Saved data entries:
————————

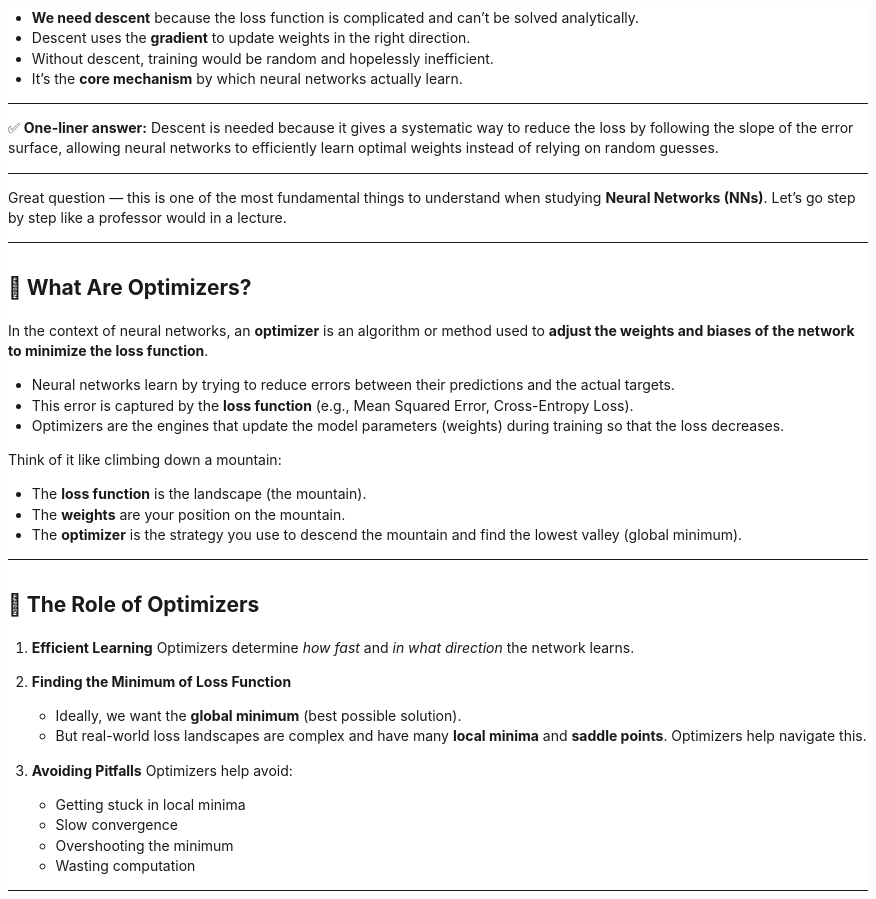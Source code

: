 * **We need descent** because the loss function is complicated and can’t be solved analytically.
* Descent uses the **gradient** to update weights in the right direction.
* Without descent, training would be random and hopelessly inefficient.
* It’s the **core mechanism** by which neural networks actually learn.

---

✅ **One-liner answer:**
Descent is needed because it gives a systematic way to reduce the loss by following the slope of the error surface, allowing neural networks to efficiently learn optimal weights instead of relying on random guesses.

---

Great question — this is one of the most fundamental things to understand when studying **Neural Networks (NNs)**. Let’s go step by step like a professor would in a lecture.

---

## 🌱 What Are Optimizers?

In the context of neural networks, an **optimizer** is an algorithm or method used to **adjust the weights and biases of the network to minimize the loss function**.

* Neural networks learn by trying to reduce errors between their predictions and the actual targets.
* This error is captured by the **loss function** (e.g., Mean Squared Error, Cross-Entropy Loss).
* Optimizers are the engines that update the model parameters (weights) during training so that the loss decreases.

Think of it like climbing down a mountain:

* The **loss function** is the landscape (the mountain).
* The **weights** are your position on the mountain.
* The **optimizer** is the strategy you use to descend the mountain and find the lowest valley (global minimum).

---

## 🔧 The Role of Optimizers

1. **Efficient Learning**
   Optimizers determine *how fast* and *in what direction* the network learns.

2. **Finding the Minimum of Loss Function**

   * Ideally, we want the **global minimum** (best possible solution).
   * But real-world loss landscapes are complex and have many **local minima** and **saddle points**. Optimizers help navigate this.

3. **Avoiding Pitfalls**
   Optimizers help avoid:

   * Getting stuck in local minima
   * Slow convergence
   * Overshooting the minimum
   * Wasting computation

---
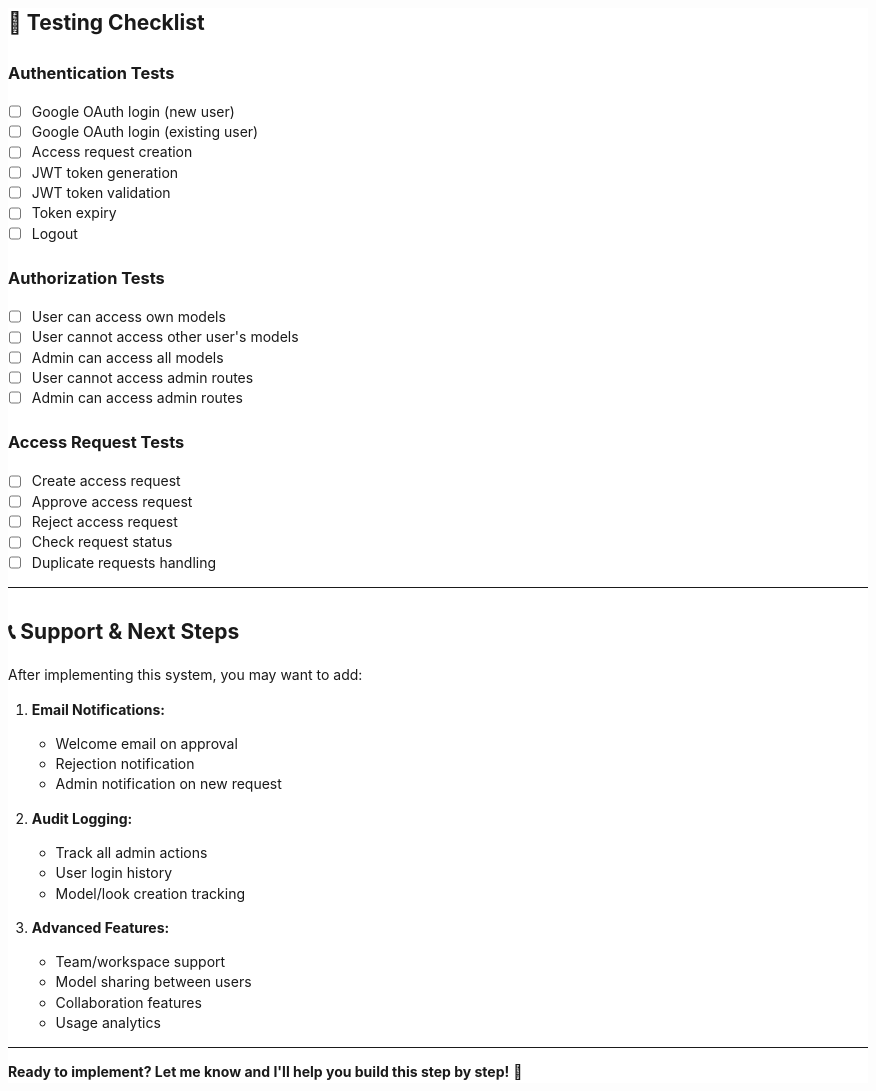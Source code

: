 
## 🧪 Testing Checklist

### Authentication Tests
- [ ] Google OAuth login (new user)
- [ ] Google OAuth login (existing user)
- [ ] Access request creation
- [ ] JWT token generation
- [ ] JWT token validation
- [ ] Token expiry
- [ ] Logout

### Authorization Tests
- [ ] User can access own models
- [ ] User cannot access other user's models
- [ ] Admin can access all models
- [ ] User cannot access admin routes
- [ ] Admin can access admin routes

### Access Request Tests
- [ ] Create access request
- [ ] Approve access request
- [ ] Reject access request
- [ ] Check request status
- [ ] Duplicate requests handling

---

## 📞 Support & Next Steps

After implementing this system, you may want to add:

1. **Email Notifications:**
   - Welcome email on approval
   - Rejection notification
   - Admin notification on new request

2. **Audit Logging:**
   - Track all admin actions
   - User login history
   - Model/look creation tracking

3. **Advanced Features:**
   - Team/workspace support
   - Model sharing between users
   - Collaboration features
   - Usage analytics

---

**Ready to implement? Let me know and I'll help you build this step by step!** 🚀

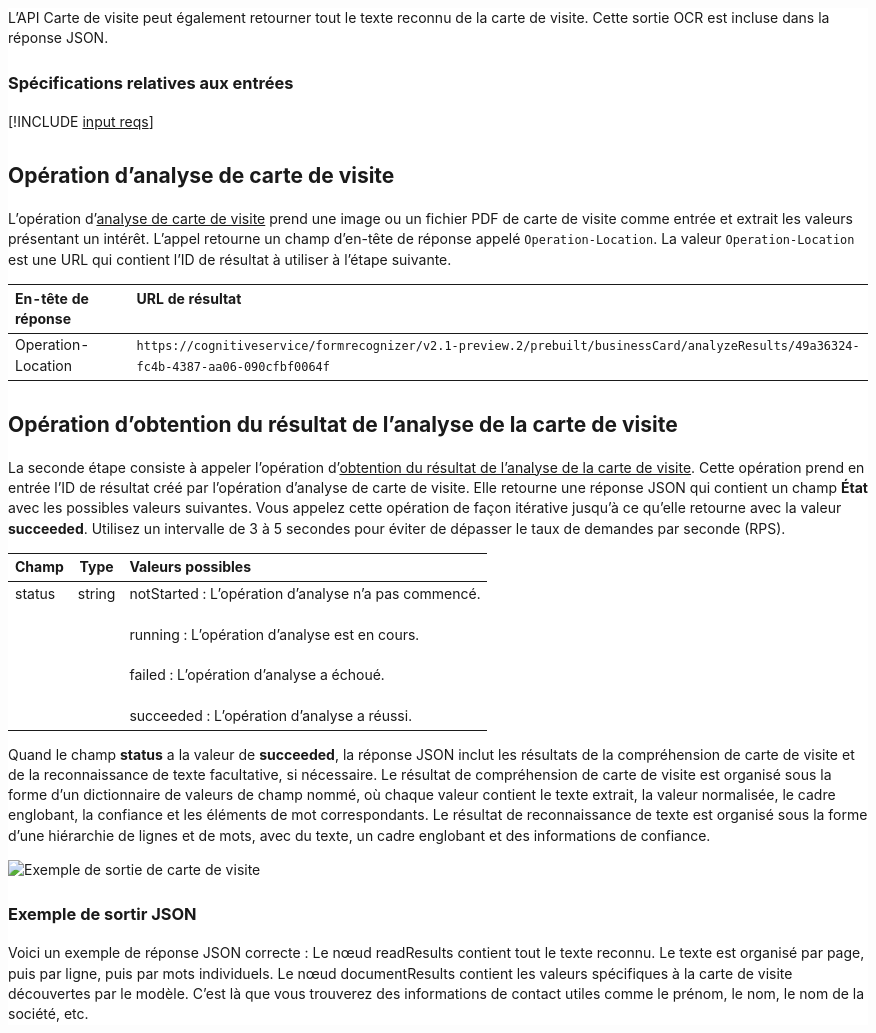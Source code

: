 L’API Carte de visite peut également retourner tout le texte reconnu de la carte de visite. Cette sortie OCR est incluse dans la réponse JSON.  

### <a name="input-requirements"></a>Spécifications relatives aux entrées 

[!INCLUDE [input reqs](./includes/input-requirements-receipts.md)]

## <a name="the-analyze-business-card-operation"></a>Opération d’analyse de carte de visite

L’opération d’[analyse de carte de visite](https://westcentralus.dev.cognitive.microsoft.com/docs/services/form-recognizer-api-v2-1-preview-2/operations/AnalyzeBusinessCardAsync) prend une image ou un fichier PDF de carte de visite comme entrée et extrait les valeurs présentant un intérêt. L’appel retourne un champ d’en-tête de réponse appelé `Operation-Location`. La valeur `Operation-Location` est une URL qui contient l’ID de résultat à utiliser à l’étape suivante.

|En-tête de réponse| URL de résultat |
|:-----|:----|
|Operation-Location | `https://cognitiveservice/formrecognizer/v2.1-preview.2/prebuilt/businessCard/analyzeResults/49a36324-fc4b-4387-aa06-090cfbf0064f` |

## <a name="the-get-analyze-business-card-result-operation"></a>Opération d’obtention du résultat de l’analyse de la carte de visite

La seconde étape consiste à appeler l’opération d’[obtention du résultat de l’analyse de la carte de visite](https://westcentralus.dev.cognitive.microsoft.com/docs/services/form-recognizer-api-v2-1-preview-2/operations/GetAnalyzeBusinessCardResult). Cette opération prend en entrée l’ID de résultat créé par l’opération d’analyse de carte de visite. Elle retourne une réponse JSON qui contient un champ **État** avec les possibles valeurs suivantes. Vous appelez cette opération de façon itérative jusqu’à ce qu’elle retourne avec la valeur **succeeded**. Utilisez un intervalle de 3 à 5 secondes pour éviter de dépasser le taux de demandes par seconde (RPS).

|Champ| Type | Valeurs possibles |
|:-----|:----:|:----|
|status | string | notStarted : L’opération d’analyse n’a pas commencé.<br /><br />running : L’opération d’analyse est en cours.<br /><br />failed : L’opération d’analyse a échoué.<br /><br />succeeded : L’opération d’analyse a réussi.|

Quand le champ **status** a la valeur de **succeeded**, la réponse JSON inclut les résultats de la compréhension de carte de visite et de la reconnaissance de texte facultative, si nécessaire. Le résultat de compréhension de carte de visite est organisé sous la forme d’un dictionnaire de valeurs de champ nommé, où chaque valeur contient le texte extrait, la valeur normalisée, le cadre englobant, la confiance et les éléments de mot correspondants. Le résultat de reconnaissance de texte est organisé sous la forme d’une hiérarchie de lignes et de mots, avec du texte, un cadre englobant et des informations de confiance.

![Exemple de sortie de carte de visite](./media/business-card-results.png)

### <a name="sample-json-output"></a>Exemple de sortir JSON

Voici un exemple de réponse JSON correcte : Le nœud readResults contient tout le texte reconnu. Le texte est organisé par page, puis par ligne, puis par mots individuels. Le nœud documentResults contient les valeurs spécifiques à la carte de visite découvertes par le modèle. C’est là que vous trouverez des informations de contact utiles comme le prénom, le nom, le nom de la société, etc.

————————

-- WORK INSTRUCTIONS --
Each line between the one holding "Error, Cross-Entropy Loss)." and the one holding "3. **Advanced Features:**", inclusive, should be copied exactly as it appears above, and pictures should be omitted.

-- EXERCISE RESPONSE --
* This error is captured by the **loss function** (e.g., Mean Squared Error, Cross-Entropy Loss).
* Optimizers are the engines that update the model parameters (weights) during training so that the loss decreases.

Think of it like climbing down a mountain:

* The **loss function** is the landscape (the mountain).
* The **weights** are your position on the mountain.
* The **optimizer** is the strategy you use to descend the mountain and find the lowest valley (global minimum).

---

## 🔧 The Role of Optimizers

1. **Efficient Learning**
   Optimizers determine *how fast* and *in what direction* the network learns.

2. **Finding the Minimum of Loss Function**

   * Ideally, we want the **global minimum** (best possible solution).
   * But real-world loss landscapes are complex and have many **local minima** and **saddle points**. Optimizers help navigate this.

3. **Avoiding Pitfalls**
   Optimizers help avoid:

   * Getting stuck in local minima
   * Slow convergence
   * Overshooting the minimum
   * Wasting computation

---
Source code

: 
## 🧪 Testing Checklist

### Authentication Tests
- [ ] Google OAuth login (new user)
- [ ] Google OAuth login (existing user)
- [ ] Access request creation
- [ ] JWT token generation
- [ ] JWT token validation
- [ ] Token expiry
- [ ] Logout

### Authorization Tests
- [ ] User can access own models
- [ ] User cannot access other user's models
- [ ] Admin can access all models
- [ ] User cannot access admin routes
- [ ] Admin can access admin routes

### Access Request Tests
- [ ] Create access request
- [ ] Approve access request
- [ ] Reject access request
- [ ] Check request status
- [ ] Duplicate requests handling

---

## 📞 Support & Next Steps

After implementing this system, you may want to add:

1. **Email Notifications:**
   - Welcome email on approval
   - Rejection notification
   - Admin notification on new request

2. **Audit Logging:**
   - Track all admin actions
   - User login history
   - Model/look creation tracking

3. **Advanced Features:**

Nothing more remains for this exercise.